* **Task brief**
Start to finish, print the entries exactly, and carry none of the pictures over.

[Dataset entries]
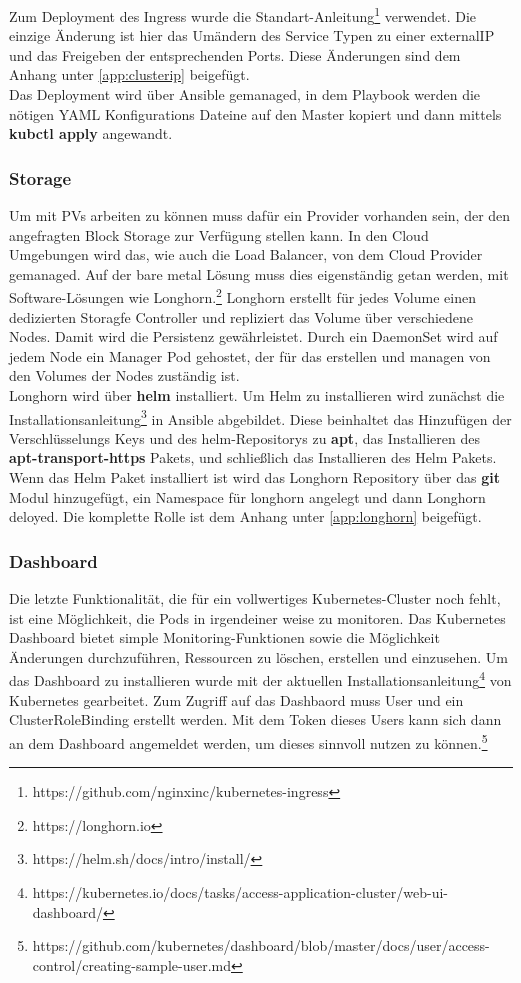 Zum Deployment des Ingress wurde die Standart-Anleitung\footnote{https://github.com/nginxinc/kubernetes-ingress} verwendet.
Die einzige Änderung ist hier das Umändern des Service Typen zu einer externalIP und das Freigeben der entsprechenden Ports.
Diese Änderungen sind dem Anhang unter \ref{app:clusterip} beigefügt.
\\
Das Deployment wird über Ansible gemanaged, in dem Playbook werden die nötigen \ac{YAML} Konfigurations Dateine auf den Master kopiert und dann mittels \textbf{kubctl apply} angewandt. 


\subsubsection{Storage}
Um mit \ac{PV}s arbeiten zu können muss dafür ein Provider vorhanden sein, der den angefragten Block Storage zur Verfügung stellen kann. 
In den Cloud Umgebungen wird das, wie auch die Load Balancer, von dem Cloud Provider gemanaged. 
Auf der bare metal Lösung muss dies eigenständig getan werden, mit Software-Lösungen wie Longhorn.\footnote{https://longhorn.io}
Longhorn erstellt für jedes Volume einen dedizierten Storagfe Controller und repliziert das Volume über verschiedene Nodes.
Damit wird die Persistenz gewährleistet.
Durch ein DaemonSet wird auf jedem Node ein Manager Pod gehostet, der für das erstellen und managen von den Volumes der Nodes zuständig ist. 
\\
Longhorn wird über \textbf{helm} installiert. 
Um Helm zu installieren wird zunächst die Installationsanleitung\footnote{https://helm.sh/docs/intro/install/} in Ansible abgebildet.
Diese beinhaltet das Hinzufügen der Verschlüsselungs Keys und des helm-Repositorys zu \textbf{apt}, das Installieren des \textbf{apt-transport-https} Pakets, und schließlich das Installieren des Helm Pakets.
\\
Wenn das Helm Paket installiert ist wird das Longhorn Repository über das \textbf{git} Modul hinzugefügt, ein Namespace für longhorn angelegt und dann Longhorn deloyed.
Die komplette Rolle ist dem Anhang unter \ref{app:longhorn} beigefügt.

\subsubsection{Dashboard}
Die letzte Funktionalität, die für ein vollwertiges Kubernetes-Cluster noch fehlt, ist eine Möglichkeit, die Pods in irgendeiner weise zu monitoren.
Das Kubernetes Dashboard bietet simple Monitoring-Funktionen sowie die Möglichkeit Änderungen durchzuführen, Ressourcen zu löschen, erstellen und einzusehen.
Um das Dashboard zu installieren wurde mit der aktuellen Installationsanleitung\footnote{https://kubernetes.io/docs/tasks/access-application-cluster/web-ui-dashboard/} von Kubernetes gearbeitet.
Zum Zugriff auf das Dashbaord muss User und ein ClusterRoleBinding erstellt werden. 
Mit dem Token dieses Users kann sich dann an dem Dashboard angemeldet werden, um dieses sinnvoll nutzen zu können.\footnote{https://github.com/kubernetes/dashboard/blob/master/docs/user/access-control/creating-sample-user.md}

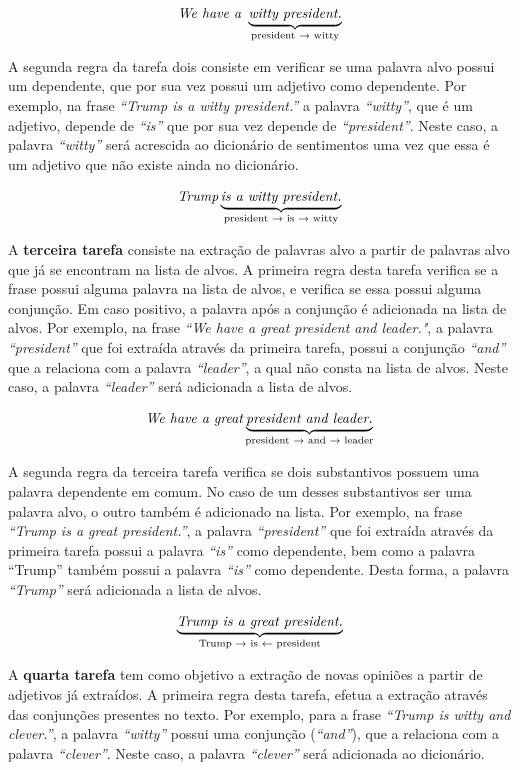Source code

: \[\textit{We have a } \underbrace{\textit{witty president.}}_\text{president
\textrightarrow \text{ witty}}\]

A segunda regra da tarefa dois
consiste em verificar se uma palavra alvo possui um dependente, que por sua vez
possui um adjetivo como dependente. Por exemplo, na frase
\textit{``Trump is a witty president.''} a palavra \textit{``witty''}, que é um
adjetivo, depende de \textit{``is''} que por sua vez depende de
\textit{``president''}. Neste caso, a palavra \textit{``witty''}
será acrescida ao dicionário de sentimentos uma vez que essa é um adjetivo que
não existe ainda no dicionário.

\[\textit{Trump} \underbrace{\textit{is a witty president.}}_\text{president
\textrightarrow \text{ is} \textrightarrow \text{ witty}}\]

A \textbf{terceira tarefa} consiste na extração de palavras alvo a partir de
palavras alvo que já se encontram na lista de alvos. A primeira regra desta
tarefa verifica se a frase possui alguma palavra na lista de alvos, e verifica se essa possui alguma
conjunção. Em caso positivo, a palavra após a conjunção é adicionada na lista
de alvos. Por exemplo, na frase \textit{``We have a great president and
leader."}, a palavra \textit{``president''} que foi extraída através
da primeira tarefa, possui a conjunção \textit{``and''} que a relaciona com a
palavra \textit{``leader''}, a qual não consta na lista de alvos. Neste
caso, a palavra \textit{``leader''} será adicionada a lista de alvos.


\[\textit{We have a great} \underbrace{\textit{president and
leader.}}_\text{president \textrightarrow \text{ and} \textrightarrow \text{
leader}}\]

A segunda regra da terceira tarefa verifica se dois substantivos
possuem uma palavra dependente em comum. No caso de um desses substantivos ser
uma palavra alvo, o outro também é adicionado na lista. Por exemplo, na frase
\textit{``Trump is a great president.''}, a palavra \textit{``president''} que
foi extraída através da primeira tarefa possui a palavra \textit{``is''} como
dependente, bem como a palavra ``Trump'' também possui a palavra \textit{``is''}
como dependente. Desta forma, a palavra \textit{``Trump''} será adicionada a
lista de alvos.

\[\underbrace{\textit{Trump is a great president.}}_\text{Trump
\textrightarrow \text{ is} \textleftarrow \text{ president}}\]



A \textbf{quarta tarefa} tem como objetivo a extração de novas opiniões a partir
de adjetivos já extraídos. A primeira regra desta tarefa, efetua a extração através
das conjunções presentes no texto. Por exemplo, para a frase \textit{``Trump is
witty and clever.''}, a palavra \textit{``witty''} possui uma conjunção
(\textit{``and''}), que a relaciona com a palavra \textit{``clever''}. Neste
caso, a palavra \textit{``clever''} será adicionada ao dicionário.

* **Result for this task**
 Zum Deployment des Ingress wurde die Standart-Anleitung\footnote{https://github.com/nginxinc/kubernetes-ingress} verwendet.
Die einzige Änderung ist hier das Umändern des Service Typen zu einer externalIP und das Freigeben der entsprechenden Ports.
Diese Änderungen sind dem Anhang unter \ref{app:clusterip} beigefügt.
\\
Das Deployment wird über Ansible gemanaged, in dem Playbook werden die nötigen \ac{YAML} Konfigurations Dateine auf den Master kopiert und dann mittels \textbf{kubctl apply} angewandt. 


\subsubsection{Storage}
Um mit \ac{PV}s arbeiten zu können muss dafür ein Provider vorhanden sein, der den angefragten Block Storage zur Verfügung stellen kann. 
In den Cloud Umgebungen wird das, wie auch die Load Balancer, von dem Cloud Provider gemanaged. 
Auf der bare metal Lösung muss dies eigenständig getan werden, mit Software-Lösungen wie Longhorn.\footnote{https://longhorn.io}
Longhorn erstellt für jedes Volume einen dedizierten Storagfe Controller und repliziert das Volume über verschiedene Nodes.
Damit wird die Persistenz gewährleistet.
Durch ein DaemonSet wird auf jedem Node ein Manager Pod gehostet, der für das erstellen und managen von den Volumes der Nodes zuständig ist. 
\\
Longhorn wird über \textbf{helm} installiert. 
Um Helm zu installieren wird zunächst die Installationsanleitung\footnote{https://helm.sh/docs/intro/install/} in Ansible abgebildet.
Diese beinhaltet das Hinzufügen der Verschlüsselungs Keys und des helm-Repositorys zu \textbf{apt}, das Installieren des \textbf{apt-transport-https} Pakets, und schließlich das Installieren des Helm Pakets.
\\
Wenn das Helm Paket installiert ist wird das Longhorn Repository über das \textbf{git} Modul hinzugefügt, ein Namespace für longhorn angelegt und dann Longhorn deloyed.
Die komplette Rolle ist dem Anhang unter \ref{app:longhorn} beigefügt.

\subsubsection{Dashboard}
Die letzte Funktionalität, die für ein vollwertiges Kubernetes-Cluster noch fehlt, ist eine Möglichkeit, die Pods in irgendeiner weise zu monitoren.
Das Kubernetes Dashboard bietet simple Monitoring-Funktionen sowie die Möglichkeit Änderungen durchzuführen, Ressourcen zu löschen, erstellen und einzusehen.
Um das Dashboard zu installieren wurde mit der aktuellen Installationsanleitung\footnote{https://kubernetes.io/docs/tasks/access-application-cluster/web-ui-dashboard/} von Kubernetes gearbeitet.
Zum Zugriff auf das Dashbaord muss User und ein ClusterRoleBinding erstellt werden. 
Mit dem Token dieses Users kann sich dann an dem Dashboard angemeldet werden, um dieses sinnvoll nutzen zu können.\footnote{https://github.com/kubernetes/dashboard/blob/master/docs/user/access-control/creating-sample-user.md}

Source code

: \[\textit{We have a } \underbrace{\textit{witty president.}}_\text{president
\textrightarrow \text{ witty}}\]

A segunda regra da tarefa dois
consiste em verificar se uma palavra alvo possui um dependente, que por sua vez
possui um adjetivo como dependente. Por exemplo, na frase
\textit{``Trump is a witty president.''} a palavra \textit{``witty''}, que é um
adjetivo, depende de \textit{``is''} que por sua vez depende de
\textit{``president''}. Neste caso, a palavra \textit{``witty''}
será acrescida ao dicionário de sentimentos uma vez que essa é um adjetivo que
não existe ainda no dicionário.

\[\textit{Trump} \underbrace{\textit{is a witty president.}}_\text{president
\textrightarrow \text{ is} \textrightarrow \text{ witty}}\]

A \textbf{terceira tarefa} consiste na extração de palavras alvo a partir de
palavras alvo que já se encontram na lista de alvos. A primeira regra desta
tarefa verifica se a frase possui alguma palavra na lista de alvos, e verifica se essa possui alguma
conjunção. Em caso positivo, a palavra após a conjunção é adicionada na lista
de alvos. Por exemplo, na frase \textit{``We have a great president and
leader."}, a palavra \textit{``president''} que foi extraída através
da primeira tarefa, possui a conjunção \textit{``and''} que a relaciona com a
palavra \textit{``leader''}, a qual não consta na lista de alvos. Neste
caso, a palavra \textit{``leader''} será adicionada a lista de alvos.


\[\textit{We have a great} \underbrace{\textit{president and
leader.}}_\text{president \textrightarrow \text{ and} \textrightarrow \text{
leader}}\]

A segunda regra da terceira tarefa verifica se dois substantivos
possuem uma palavra dependente em comum. No caso de um desses substantivos ser
uma palavra alvo, o outro também é adicionado na lista. Por exemplo, na frase
\textit{``Trump is a great president.''}, a palavra \textit{``president''} que
foi extraída através da primeira tarefa possui a palavra \textit{``is''} como
dependente, bem como a palavra ``Trump'' também possui a palavra \textit{``is''}
como dependente. Desta forma, a palavra \textit{``Trump''} será adicionada a
lista de alvos.

\[\underbrace{\textit{Trump is a great president.}}_\text{Trump
\textrightarrow \text{ is} \textleftarrow \text{ president}}\]



A \textbf{quarta tarefa} tem como objetivo a extração de novas opiniões a partir
de adjetivos já extraídos. A primeira regra desta tarefa, efetua a extração através
das conjunções presentes no texto. Por exemplo, para a frase \textit{``Trump is
witty and clever.''}, a palavra \textit{``witty''} possui uma conjunção
(\textit{``and''}), que a relaciona com a palavra \textit{``clever''}. Neste
caso, a palavra \textit{``clever''} será adicionada ao dicionário.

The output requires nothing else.